山形県東田川郡三川町出身。埼玉県立川越高等学校、国際基督教大学 (ICU) 教養学部人文科学科卒。同大学院修士課程修了(博士課程中退)。当初は研究者を目指しており、研究者時代の共訳書に『古代ユダヤ社会史』(G・キッペンベルク著、教文館)がある。1986年、「すばる」に『地の鳥天の魚群』を発表しデビュー。1990年、『滝』が第三回三島由紀夫賞および第103回芥川賞候補となる。1993年『ノヴァーリスの引用』で野間文芸新人賞・瞠目反文学賞受賞。野間文芸新人賞は保坂和志『草の上の朝食』との同時受賞であり、対照的な作風が話題となった。1994年、『石の来歴』により芥川賞受賞。同作は英語、仏語などに翻訳刊行。
作品はミステリーの構造を持つものが多く、物語の中で次第に謎の位相をずらしていき、虚実のあわいに読者を落とし込む、といった手法を得意としている。デビュー時から反時代的な文語体の書き手として定評があり、1996年に書き下ろしで刊行された『「吾輩は猫である」殺人事件』では、夏目漱石『吾輩は猫である』の主人公の猫が実は生きていたという設定のもとで、漱石の文体模倣を行い高い評価を得た。

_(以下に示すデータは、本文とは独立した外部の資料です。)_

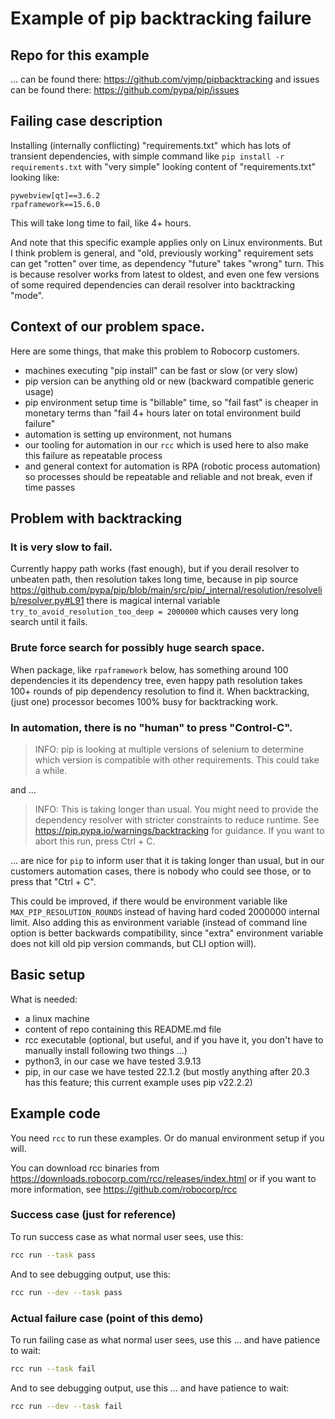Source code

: # Example of pip backtracking failure

## Repo for this example

... can be found there: https://github.com/vjmp/pipbacktracking
and issues can be found there: https://github.com/pypa/pip/issues

## Failing case description

Installing (internally conflicting) "requirements.txt" which has lots of
transient dependencies, with simple command like `pip install -r requirements.txt`
with "very simple" looking content of "requirements.txt" looking like:

```
pywebview[qt]==3.6.2
rpaframework==15.6.0
```

This will take long time to fail, like 4+ hours.

And note that this specific example applies only on Linux environments.
But I think problem is general, and "old, previously working" requirement sets
can get "rotten" over time, as dependency "future" takes "wrong" turn. This
is because resolver works from latest to oldest, and even one few versions of
some required dependencies can derail resolver into backtracking "mode".

## Context of our problem space.

Here are some things, that make this problem to Robocorp customers.

- machines executing "pip install" can be fast or slow (or very slow)
- pip version can be anything old or new (backward compatible generic usage)
- pip environment setup time is "billable" time, so "fail fast" is cheaper
  in monetary terms than "fail 4+ hours later on total environment build
  failure"
- automation is setting up environment, not humans
- our tooling for automation in our `rcc` which is used here to also make this
  failure as repeatable process
- and general context for automation is RPA (robotic process automation) so
  processes should be repeatable and reliable and not break, even if time passes

## Problem with backtracking

### It is very slow to fail.

Currently happy path works (fast enough), but if you derail resolver to unbeaten
path, then resolution takes long time, because in pip source
https://github.com/pypa/pip/blob/main/src/pip/_internal/resolution/resolvelib/resolver.py#L91
there is magical internal variable `try_to_avoid_resolution_too_deep = 2000000`
which causes very long search until it fails.

### Brute force search for possibly huge search space.

When package, like `rpaframework` below, has something around 100 dependencies
it its dependency tree, even happy path resolution takes 100+ rounds of pip
dependency resolution to find it. When backtracking, (just one) processor
becomes 100% busy for backtracking work.

### In automation, there is no "human" to press "Control-C".

> INFO: pip is looking at multiple versions of selenium to determine which
> version is compatible with other requirements. This could take a while.

and ...

> INFO: This is taking longer than usual. You might need to provide the
> dependency resolver with stricter constraints to reduce runtime.
> See https://pip.pypa.io/warnings/backtracking for guidance.
> If you want to abort this run, press Ctrl + C.

... are nice for `pip` to inform user that it is taking longer than usual, but
in our customers automation cases, there is nobody who could see those, or
to press that "Ctrl + C".

This could be improved, if there would be environment variable like
`MAX_PIP_RESOLUTION_ROUNDS` instead of having hard coded 2000000 internal limit.
Also adding this as environment variable (instead of command line option is
better backwards compatibility, since "extra" environment variable does not
kill old pip version commands, but CLI option will).

## Basic setup

What is needed:

- a linux machine
- content of repo containing this README.md file
- rcc executable (optional, but useful, and if you have it, you don't have
  to manually install following two things ...)
- python3, in our case we have tested 3.9.13
- pip, in our case we have tested 22.1.2 (but mostly anything after 20.3 has
  this feature; this current example uses pip v22.2.2)

## Example code

You need `rcc` to run these examples. Or do manual environment setup if you will.

You can download rcc binaries from https://downloads.robocorp.com/rcc/releases/index.html
or if you want to more information, see https://github.com/robocorp/rcc

### Success case (just for reference)

To run success case as what normal user sees, use this:

```sh
rcc run --task pass
```

And to see debugging output, use this:

```sh
rcc run --dev --task pass
```

### Actual failure case (point of this demo)

To run failing case as what normal user sees, use this ... and have patience to wait:

```sh
rcc run --task fail
```

And to see debugging output, use this ... and have patience to wait:

```sh
rcc run --dev --task fail
```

1999年、近畿大学助教授に就任、現在教授。バンドを組み音楽活動も行う。また都内などで路上パフォーマンスもする。
[編集] 著書
- 滝 集英社, 1990 「その言葉を」と改題、文庫
- 葦と百合 集英社, 1991 のち文庫
- 蛇を殺す夜 集英社, 1992
- ノヴァーリスの引用 新潮社, 1993 のち集英社文庫
- 石の来歴 文芸春秋, 1994 のち文庫
- バナールな現象 集英社, 1994 のち文庫
- 『吾輩は猫である』殺人事件 新潮社, 1996 のち文庫
- プラトン学園 講談社, 1997
- グランド・ミステリー 角川書店, 1998 のち文庫
- 虚構まみれ 青土社, 1998
- 鳥類学者のファンタジア 集英社, 2001 のち文庫
- 坊ちゃん忍者幕末見聞録 中央公論新社, 2001 のち文庫
- 浪漫的な行軍の記録 講談社, 2002
- 新・地底旅行 朝日新聞社, 2004 のち文庫
- 文芸漫談 笑うブンガク入門 いとうせいこう,渡部直己 集英社, 2005
- モーダルな事象 文藝春秋, 2005
[編集] 翻訳
- ノアのはこぶね ジェーン・レイ 福武書店, 1992
- クリスマスのおはなし ジェーン・レイ 徳間書店, 1994
[編集] 外部リンク
- バナール主義(自身によるサイト)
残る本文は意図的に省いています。